Transport Secretary Phillip Hammond said: "This report marks a sea change in how we tackle road safety in this country. We are determined to differentiate between wilfully reckless drivers and the law abiding majority who sometimes make honest mistakes, or who have allowed their skills to deteriorate.
"We will focus relentlessly on cracking down on the really reckless few who are responsible for a disproportionately large number of accidents and deaths on our roads. By allowing the police to focus resources on dealing with these drivers, we can make our roads even safer.
"Our vision is to ensure Britain remains a world leader on road safety. We will only do this is if we bring people with us. This means cracking down on the most dangerous drivers without waging war on the law abiding majority."
The new Strategic Framework for Road Safety sets out the Government’s plans to:
- Make careless driving a fixed penalty offence to allow the police more effectively to tackle the wilfully reckless driving that puts other road users in danger. Guidance will ensure that that the circumstances in which a fixed penalty notice is appropriate are clearly defined.
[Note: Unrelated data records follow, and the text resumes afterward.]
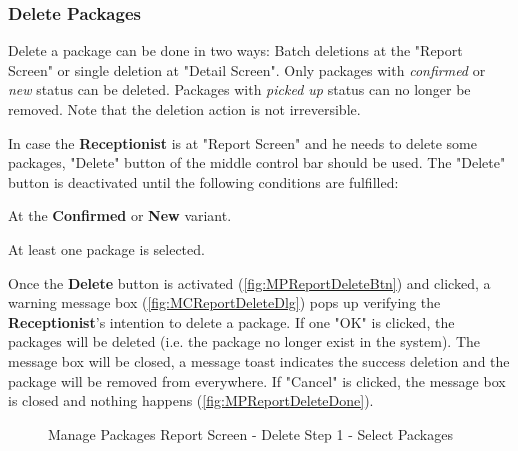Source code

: \subsubsection{Delete Packages}

Delete a package can be done in two ways: Batch deletions at the "Report Screen" or single deletion at "Detail Screen". Only packages with \textit{confirmed} or \textit{new} status can be deleted. Packages with \textit{picked up} status can no longer be removed. Note that the deletion action is not irreversible.

\bigskip

In case the \textbf{Receptionist} is at "Report Screen" and he needs to delete some packages, 
"Delete" button of the middle control bar should be used. The "Delete" button is deactivated until the following conditions are fulfilled:

\begin{compactenum}
    \item At the \textbf{Confirmed} or \textbf{New} variant.
    \item At least one package is selected.
\end{compactenum}

\bigskip
Once the \textbf{Delete} button is activated (\autoref{fig:MPReportDeleteBtn}) and clicked, a warning message box (\autoref{fig:MCReportDeleteDlg}) pops up verifying the \textbf{Receptionist}'s intention to delete a package. If one "OK" is clicked, the packages will be deleted (i.e. the package no longer exist in the system). The message box will be closed, a message toast indicates the success deletion and the package will be removed from everywhere. If "Cancel" is clicked, the message box is closed and nothing happens (\autoref{fig:MPReportDeleteDone}). 

\begin{figure}[H]
	\centering

    \caption{Manage Packages Report Screen - Delete Step 1 - Select Packages}
	\label{fig:MPReportDeleteBtn}
\end{figure}


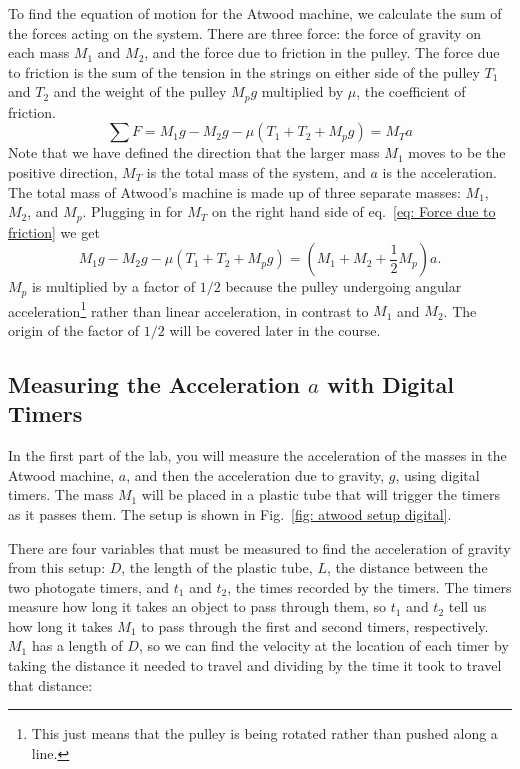 \documentclass[addpoints]{physlabs}
\begin{document}
\begin{labsection}
\begin{theory}
To find the equation of motion for the Atwood machine, we calculate the sum of the forces acting on the system. There are three force: the force of gravity on each mass $M_1$ and $M_2$, and the force due to friction in the pulley. The force due to friction is the sum of the tension in the strings on either side of the pulley $T_1$ and $T_2$ and the weight of the pulley $M_pg$ multiplied by $\mu$, the coefficient of friction.
%
\begin{equation}\label{eq: Force due to friction}
    \sum F = M_1g - M_2g - \mu(T_1 + T_2 + M_pg) = M_Ta
\end{equation}
%
Note that we have defined the direction that the larger mass $M_1$ moves to be the positive direction, $M_T$ is the total mass of the system, and $a$ is the acceleration. The total mass of Atwood's machine is made up of three separate masses: $M_1$, $M_2$, and $M_p$. Plugging in for $M_T$ on the right hand side of eq.~\ref{eq: Force due to friction} we get
%
\begin{equation}\label{eq: Force}
    M_1g - M_2g - \mu(T_1 + T_2 + M_pg) = (M_1 + M_2 + \frac{1}{2}M_p)a.
\end{equation}
%
$M_p$ is multiplied by a factor of $1/2$ because the pulley undergoing angular acceleration\footnote{This just means that the pulley is being rotated rather than pushed along a line.} rather than linear acceleration, in contrast to $M_1$ and $M_2$. The origin of the factor of $1/2$ will be covered later in the course.

\subsection*{Measuring the Acceleration $a$ with Digital Timers}

In the first part of the lab, you will measure the acceleration of the masses in the Atwood machine, $a$, and then the acceleration due to gravity, $g$, using digital timers. The mass $M_1$ will be placed in a plastic tube that will trigger the timers as it passes them. The setup is shown in Fig.~\ref{fig: atwood setup digital}.

There are four variables that must be measured to find the acceleration of gravity from this setup: $D$, the length of the plastic tube, $L$, the distance between the two photogate timers, and $t_1$ and $t_2$, the times recorded by the timers. The timers measure how long it takes an object to pass through them, so $t_1$ and $t_2$ tell us how long it takes $M_1$ to pass through the first and second timers, respectively. $M_1$ has a length of $D$, so we can find the velocity at the location of each timer by taking the distance it needed to travel and dividing by the time it took to travel that distance:


\end{theory}
\end{labsection}
\end{document}
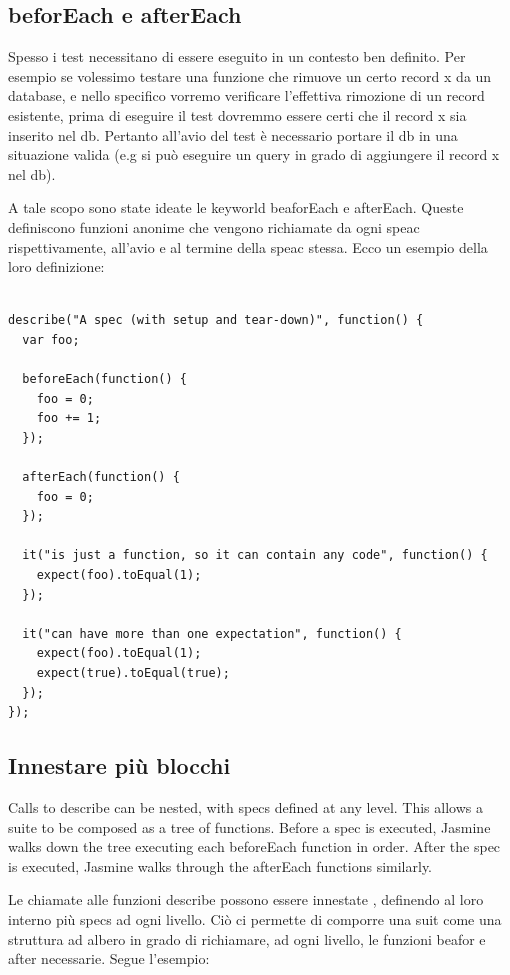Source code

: \documentclass[10pt,a4paper,onecolumn]{article}
\begin{document}
\subsection{beforEach e afterEach}

Spesso i test necessitano di essere eseguito in un contesto ben definito. Per esempio se volessimo testare una funzione che rimuove un certo record x da un database, e nello specifico vorremo verificare l'effettiva rimozione di un record esistente, prima di eseguire il test dovremmo essere certi che il record x sia inserito nel db. Pertanto all'avio del test è necessario portare il db in una situazione valida (e.g si può eseguire un query in grado di aggiungere il record x nel db).

A tale scopo sono state ideate le keyworld beaforEach e afterEach. Queste definiscono funzioni anonime che vengono richiamate da ogni speac rispettivamente, all'avio e al termine della speac stessa. Ecco un esempio della loro definizione:

\begin{lstlisting}

describe("A spec (with setup and tear-down)", function() {
  var foo;

  beforeEach(function() {
    foo = 0;
    foo += 1;
  });

  afterEach(function() {
    foo = 0;
  });

  it("is just a function, so it can contain any code", function() {
    expect(foo).toEqual(1);
  });

  it("can have more than one expectation", function() {
    expect(foo).toEqual(1);
    expect(true).toEqual(true);
  });
});

\end{lstlisting}

\subsection{Innestare più blocchi}

Calls to describe can be nested, with specs defined at any level. This allows a suite to be composed as a tree of functions. Before a spec is executed, Jasmine walks down the tree executing each beforeEach function in order. After the spec is executed, Jasmine walks through the afterEach functions similarly.

Le chiamate alle funzioni describe possono essere innestate , definendo al loro interno più specs ad ogni livello. Ciò ci permette di comporre una suit come una struttura ad albero in grado di richiamare, ad ogni livello, le funzioni beafor e after necessarie. Segue l'esempio:
\end{document}
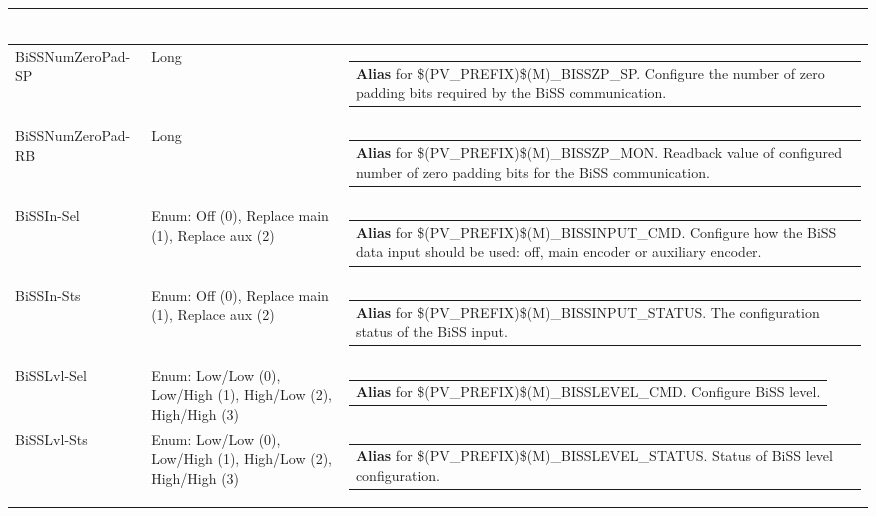 \documentclass[openany]{article}
\begin{document}
\begin{longtable}{| m{4.5cm} m{2.5cm}  m{8.5cm} |}
\begin{tabular}{@{}m{6cm}@{}}
            \end{tabular} \hypertarget{pv:biss-num-zero-pad}{}\\ \hline
        BiSSNumZeroPad-SP & Long & \begin{tabular}{@{}m{6cm}@{}}
                \textbf{\color{blue} Alias} for \$(PV\_PREFIX)\$(M)\_BISSZP\_SP. Configure the number of zero padding bits required by the BiSS communication.
            \end{tabular} \hypertarget{}{}\\ \hline
        BiSSNumZeroPad-RB & Long & \begin{tabular}{@{}m{6cm}@{}}
                \textbf{\color{blue} Alias} for \$(PV\_PREFIX)\$(M)\_BISSZP\_MON. Readback value of configured number of zero padding bits for the BiSS communication.
            \end{tabular} \hypertarget{pv:biss-in}{}\\ \hline
        BiSSIn-Sel & Enum: Off (0), Replace main (1), Replace aux (2) & \begin{tabular}{@{}m{6cm}@{}}
                \textbf{\color{blue} Alias} for \$(PV\_PREFIX)\$(M)\_BISSINPUT\_CMD. Configure how the BiSS data input should be used: off, main encoder or auxiliary encoder.
            \end{tabular} \hypertarget{}{}\\ \hline
        BiSSIn-Sts & Enum: Off (0), Replace main (1), Replace aux (2) & \begin{tabular}{@{}m{6cm}@{}}
                \textbf{\color{blue} Alias} for \$(PV\_PREFIX)\$(M)\_BISSINPUT\_STATUS. The configuration status of the BiSS input.
            \end{tabular} \hypertarget{pv:biss-lvl}{}\\ \hline
        BiSSLvl-Sel & Enum: Low/Low (0), Low/High (1), High/Low (2), High/High (3) & \begin{tabular}{@{}m{6cm}@{}}
                \textbf{\color{blue} Alias} for \$(PV\_PREFIX)\$(M)\_BISSLEVEL\_CMD. Configure BiSS level.
            \end{tabular} \hypertarget{}{}\\ \hline
        BiSSLvl-Sts & Enum: Low/Low (0), Low/High (1), High/Low (2), High/High (3) & \begin{tabular}{@{}m{6cm}@{}}
                \textbf{\color{blue} Alias} for \$(PV\_PREFIX)\$(M)\_BISSLEVEL\_STATUS. Status of BiSS level configuration.

\end{tabular}
\end{longtable}
\end{document}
- Require offenders to pass a test before they regain their licence after a serious disqualification.
- Make greater use of powers to seize vehicles to keep the most dangerous drivers off the roads.
- Increase the level of fixed penalty notices for traffic offences from £60 to between £80 and £100 and penalty points. Levels have fallen behind those for other fixed penalty offences, which risks trivialising the offences.
- Improve enforcement against drink and drug driving, as announced in the response to the North Report in March.
- Increase the use of police-approved educational courses that can be offered in place of fixed penalty notices to encourage safer driving behaviour.
- Launch a new post-test qualification for new drivers, including an assessment process to give insurers confidence that it will create safer drivers who can expect to pay lower insurance costs. This will replace the current Pass Plus scheme.
- Continue to improve the driving and motorcycling training processes, including introducing film clips into theory test.
- Create a new website to allow local people to easily compare the road safety performance of their local area against similar areas, as well as a new portal to help road safety professionals share information. The framework published today also includes maps which show the recent road safety records and improvements of local authorities.
- Launch an annual road safety day.
Safety groups have welcomed the move. Kevin Clinton, RoSPA’s head of road safety, said: "Strong government leadership on road safety is crucial. RoSPA believes that the Department for Transport has taken the right decision by publishing the Strategic Framework for Road Safety.
"This demonstrates the government’s determination to reduce road deaths and injury, and helps the main agencies involved in road safety to work together more effectively so that the significant reductions in road casualties that have been achieved over the last two decades will continue, and be improved even further, throughout this one."
Driving instructors also support the new framework. Steve Garrod, general manager of the Driving Instructors Association, said: "We fully support the government looking beyond the enforcement of speed limits as a way of improving road safety. The life-long learning approach to road safety, starting with children as young as five, and continuing through the process of learning to drive and beyond, is entirely sensible."
However, others were cautious on the impact of on-the-spot fines. IAM chief executive Simon Best said: "A strategy that punishes deliberate bad driving while allowing those who make simple human errors to improve, has our full support. But we are concerned that issuing spot fines for careless driving could downgrade the offence and we will be monitoring the impact carefully."